Ce que tu apprendras à faire

Indispensable Matelotage : amarrage, cordages, nœuds et manœuvres d'écluse
Indispensable Conduite et timonerie : lecture des cartes fluviales, radar, GPS, AIS, ECDIS
Indispensable Réglementation et règles de sécurité de la navigation intérieure
Important Maintenance de première ligne : mécanique diesel, électricité de bord, entretien de la coque
Important Opérations de chargement, déchargement et arrimage des marchandises
Important Utilisation des équipements de sauvetage et de lutte contre l'incendie

Les qualités qui comptent

Important Autonomie et débrouillardise
Indispensable Vigilance et sens de l'anticipation
Indispensable Sang-froid face aux imprévus (avarie, météo, trafic)
Indispensable Capacité à vivre et travailler en équipage restreint
Important Rigueur dans l'application des procédures
Un plus Sens de l'accueil (bateaux à passagers)

Le quotidien

À quoi ressemble une journée ? Activités, rythme, cadre

À bord, le matelot est l'homme (ou la femme) à tout faire du bateau.
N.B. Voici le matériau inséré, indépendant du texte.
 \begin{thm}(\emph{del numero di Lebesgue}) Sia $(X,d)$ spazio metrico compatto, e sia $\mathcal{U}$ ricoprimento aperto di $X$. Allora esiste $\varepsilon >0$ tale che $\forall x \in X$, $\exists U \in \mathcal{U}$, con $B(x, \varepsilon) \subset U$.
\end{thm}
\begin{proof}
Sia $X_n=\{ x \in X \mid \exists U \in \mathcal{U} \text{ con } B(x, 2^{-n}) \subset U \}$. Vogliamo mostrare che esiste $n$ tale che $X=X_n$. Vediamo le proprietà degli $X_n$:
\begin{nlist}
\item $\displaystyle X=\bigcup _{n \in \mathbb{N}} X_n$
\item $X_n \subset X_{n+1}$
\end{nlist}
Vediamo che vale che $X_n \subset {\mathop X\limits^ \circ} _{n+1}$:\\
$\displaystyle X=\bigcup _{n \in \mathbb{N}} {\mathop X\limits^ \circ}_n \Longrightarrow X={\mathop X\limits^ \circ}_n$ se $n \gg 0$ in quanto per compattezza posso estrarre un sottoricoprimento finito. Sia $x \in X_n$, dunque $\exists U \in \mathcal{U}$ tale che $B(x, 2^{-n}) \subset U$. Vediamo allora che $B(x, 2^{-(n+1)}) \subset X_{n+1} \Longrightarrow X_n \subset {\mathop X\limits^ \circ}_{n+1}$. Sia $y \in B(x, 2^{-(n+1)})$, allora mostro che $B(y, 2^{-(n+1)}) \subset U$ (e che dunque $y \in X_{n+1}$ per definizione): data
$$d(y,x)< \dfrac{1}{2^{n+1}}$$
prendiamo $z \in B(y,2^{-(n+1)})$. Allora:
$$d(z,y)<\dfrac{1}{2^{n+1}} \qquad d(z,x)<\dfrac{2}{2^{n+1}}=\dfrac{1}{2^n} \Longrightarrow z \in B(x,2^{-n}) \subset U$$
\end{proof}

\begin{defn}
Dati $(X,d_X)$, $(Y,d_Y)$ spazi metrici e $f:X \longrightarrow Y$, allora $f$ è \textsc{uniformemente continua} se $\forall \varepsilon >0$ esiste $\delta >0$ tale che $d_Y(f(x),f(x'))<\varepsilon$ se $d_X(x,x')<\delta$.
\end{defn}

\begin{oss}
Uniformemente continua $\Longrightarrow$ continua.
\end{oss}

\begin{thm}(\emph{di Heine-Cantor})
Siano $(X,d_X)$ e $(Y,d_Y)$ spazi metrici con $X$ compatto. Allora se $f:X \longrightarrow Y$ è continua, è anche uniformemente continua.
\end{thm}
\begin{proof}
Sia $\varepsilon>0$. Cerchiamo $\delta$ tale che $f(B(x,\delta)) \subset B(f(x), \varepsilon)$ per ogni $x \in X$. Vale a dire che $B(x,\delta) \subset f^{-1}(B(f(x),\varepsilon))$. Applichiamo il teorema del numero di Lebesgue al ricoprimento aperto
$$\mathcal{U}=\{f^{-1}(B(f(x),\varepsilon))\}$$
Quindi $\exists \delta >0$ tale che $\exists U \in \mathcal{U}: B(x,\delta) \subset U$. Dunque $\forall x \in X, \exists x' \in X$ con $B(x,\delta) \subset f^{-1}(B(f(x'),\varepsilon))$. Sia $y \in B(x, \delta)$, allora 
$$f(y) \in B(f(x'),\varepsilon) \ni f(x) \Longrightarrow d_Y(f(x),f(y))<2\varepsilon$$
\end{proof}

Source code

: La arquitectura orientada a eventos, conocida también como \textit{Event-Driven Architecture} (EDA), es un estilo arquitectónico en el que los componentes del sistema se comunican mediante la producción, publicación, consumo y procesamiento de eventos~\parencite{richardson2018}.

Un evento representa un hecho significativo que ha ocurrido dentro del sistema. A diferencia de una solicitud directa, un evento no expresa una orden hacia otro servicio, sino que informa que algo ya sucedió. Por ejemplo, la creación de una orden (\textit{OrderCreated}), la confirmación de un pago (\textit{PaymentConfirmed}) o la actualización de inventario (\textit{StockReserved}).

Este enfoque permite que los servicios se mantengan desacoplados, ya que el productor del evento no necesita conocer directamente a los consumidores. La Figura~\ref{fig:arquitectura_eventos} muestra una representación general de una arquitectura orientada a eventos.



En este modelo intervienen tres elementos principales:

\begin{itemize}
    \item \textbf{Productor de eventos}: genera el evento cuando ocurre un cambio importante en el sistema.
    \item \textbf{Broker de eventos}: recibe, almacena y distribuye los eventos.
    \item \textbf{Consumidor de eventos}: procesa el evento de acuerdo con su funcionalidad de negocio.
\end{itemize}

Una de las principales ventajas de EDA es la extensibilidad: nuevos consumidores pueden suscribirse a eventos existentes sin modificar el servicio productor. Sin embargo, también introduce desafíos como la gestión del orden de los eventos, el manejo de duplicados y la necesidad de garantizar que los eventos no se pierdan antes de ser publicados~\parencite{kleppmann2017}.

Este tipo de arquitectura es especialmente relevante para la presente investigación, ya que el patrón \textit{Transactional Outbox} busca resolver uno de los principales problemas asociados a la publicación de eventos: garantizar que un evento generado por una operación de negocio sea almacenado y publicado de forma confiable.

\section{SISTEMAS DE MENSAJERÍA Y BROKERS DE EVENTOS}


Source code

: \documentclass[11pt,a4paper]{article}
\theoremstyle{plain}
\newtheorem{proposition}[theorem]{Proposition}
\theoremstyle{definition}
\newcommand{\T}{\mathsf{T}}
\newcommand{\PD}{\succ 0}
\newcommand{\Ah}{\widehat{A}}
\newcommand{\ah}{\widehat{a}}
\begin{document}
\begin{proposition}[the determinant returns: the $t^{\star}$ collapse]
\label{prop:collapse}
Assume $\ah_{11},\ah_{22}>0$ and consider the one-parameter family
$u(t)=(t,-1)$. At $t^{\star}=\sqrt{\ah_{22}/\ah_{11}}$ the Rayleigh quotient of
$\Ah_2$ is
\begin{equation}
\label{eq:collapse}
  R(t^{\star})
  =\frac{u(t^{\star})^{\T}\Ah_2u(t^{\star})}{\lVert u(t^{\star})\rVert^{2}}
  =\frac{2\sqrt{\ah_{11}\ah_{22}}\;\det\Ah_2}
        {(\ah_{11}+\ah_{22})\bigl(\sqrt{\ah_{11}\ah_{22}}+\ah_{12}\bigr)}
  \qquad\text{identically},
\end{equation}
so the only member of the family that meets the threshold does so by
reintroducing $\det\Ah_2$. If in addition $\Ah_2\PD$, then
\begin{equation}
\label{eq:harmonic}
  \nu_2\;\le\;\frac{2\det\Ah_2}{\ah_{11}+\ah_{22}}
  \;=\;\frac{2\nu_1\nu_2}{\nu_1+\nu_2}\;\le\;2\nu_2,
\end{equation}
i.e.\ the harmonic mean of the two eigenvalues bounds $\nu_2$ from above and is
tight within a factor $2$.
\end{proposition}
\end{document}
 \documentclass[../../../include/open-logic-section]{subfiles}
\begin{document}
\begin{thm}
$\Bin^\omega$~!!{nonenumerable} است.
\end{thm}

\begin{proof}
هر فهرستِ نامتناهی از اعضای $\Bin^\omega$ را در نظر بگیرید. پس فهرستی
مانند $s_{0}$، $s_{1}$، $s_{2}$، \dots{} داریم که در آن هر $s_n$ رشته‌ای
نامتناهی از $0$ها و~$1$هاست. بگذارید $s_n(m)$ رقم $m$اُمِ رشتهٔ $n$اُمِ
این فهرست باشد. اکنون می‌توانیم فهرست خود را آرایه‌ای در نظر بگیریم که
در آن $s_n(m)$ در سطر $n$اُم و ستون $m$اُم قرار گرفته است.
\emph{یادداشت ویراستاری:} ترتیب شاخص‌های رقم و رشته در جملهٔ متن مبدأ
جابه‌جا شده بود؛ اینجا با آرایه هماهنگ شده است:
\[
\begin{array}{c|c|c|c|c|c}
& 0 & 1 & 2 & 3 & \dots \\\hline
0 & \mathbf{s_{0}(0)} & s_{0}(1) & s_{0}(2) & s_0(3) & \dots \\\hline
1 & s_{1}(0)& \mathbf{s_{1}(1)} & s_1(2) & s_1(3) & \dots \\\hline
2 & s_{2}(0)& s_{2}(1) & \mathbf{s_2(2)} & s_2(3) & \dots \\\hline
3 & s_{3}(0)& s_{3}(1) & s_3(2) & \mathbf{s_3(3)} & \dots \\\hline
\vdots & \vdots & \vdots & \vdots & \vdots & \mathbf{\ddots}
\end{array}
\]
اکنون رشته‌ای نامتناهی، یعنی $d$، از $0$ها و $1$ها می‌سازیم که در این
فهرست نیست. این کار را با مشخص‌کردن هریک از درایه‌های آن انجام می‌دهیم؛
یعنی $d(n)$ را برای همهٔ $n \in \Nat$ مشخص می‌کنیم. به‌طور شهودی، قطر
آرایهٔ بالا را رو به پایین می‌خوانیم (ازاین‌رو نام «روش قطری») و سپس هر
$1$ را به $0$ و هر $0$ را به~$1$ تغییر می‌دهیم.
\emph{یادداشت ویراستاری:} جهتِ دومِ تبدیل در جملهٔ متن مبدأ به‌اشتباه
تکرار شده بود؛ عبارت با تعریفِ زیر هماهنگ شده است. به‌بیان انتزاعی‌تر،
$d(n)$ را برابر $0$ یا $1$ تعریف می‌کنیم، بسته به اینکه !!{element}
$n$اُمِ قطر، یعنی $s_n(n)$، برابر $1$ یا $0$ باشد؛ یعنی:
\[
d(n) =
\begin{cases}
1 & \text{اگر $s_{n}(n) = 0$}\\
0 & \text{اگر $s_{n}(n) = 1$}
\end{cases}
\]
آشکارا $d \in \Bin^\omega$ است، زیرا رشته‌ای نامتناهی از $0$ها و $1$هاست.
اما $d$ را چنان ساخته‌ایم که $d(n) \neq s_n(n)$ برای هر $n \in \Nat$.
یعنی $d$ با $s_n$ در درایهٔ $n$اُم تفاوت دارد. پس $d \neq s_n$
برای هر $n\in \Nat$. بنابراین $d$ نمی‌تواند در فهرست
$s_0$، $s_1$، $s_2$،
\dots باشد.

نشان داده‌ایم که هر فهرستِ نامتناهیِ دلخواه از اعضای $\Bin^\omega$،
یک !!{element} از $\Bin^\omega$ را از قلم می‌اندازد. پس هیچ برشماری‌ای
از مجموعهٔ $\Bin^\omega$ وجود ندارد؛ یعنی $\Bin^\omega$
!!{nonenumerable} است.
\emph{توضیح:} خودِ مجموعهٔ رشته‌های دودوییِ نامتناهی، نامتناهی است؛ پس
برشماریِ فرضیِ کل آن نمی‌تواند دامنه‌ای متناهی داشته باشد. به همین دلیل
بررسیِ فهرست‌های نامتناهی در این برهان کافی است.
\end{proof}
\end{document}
Il prépare le départ, largue et reprend les amarres, manœuvre lors des passages d'écluses et de ponts, et surveille le plan d'eau pendant la navigation. Selon son niveau de qualification, il prend aussi la barre en timonerie sous la responsabilité du conducteur, en s'appuyant sur les cartes fluviales, le radar, le GPS, l'AIS et l'ECDIS.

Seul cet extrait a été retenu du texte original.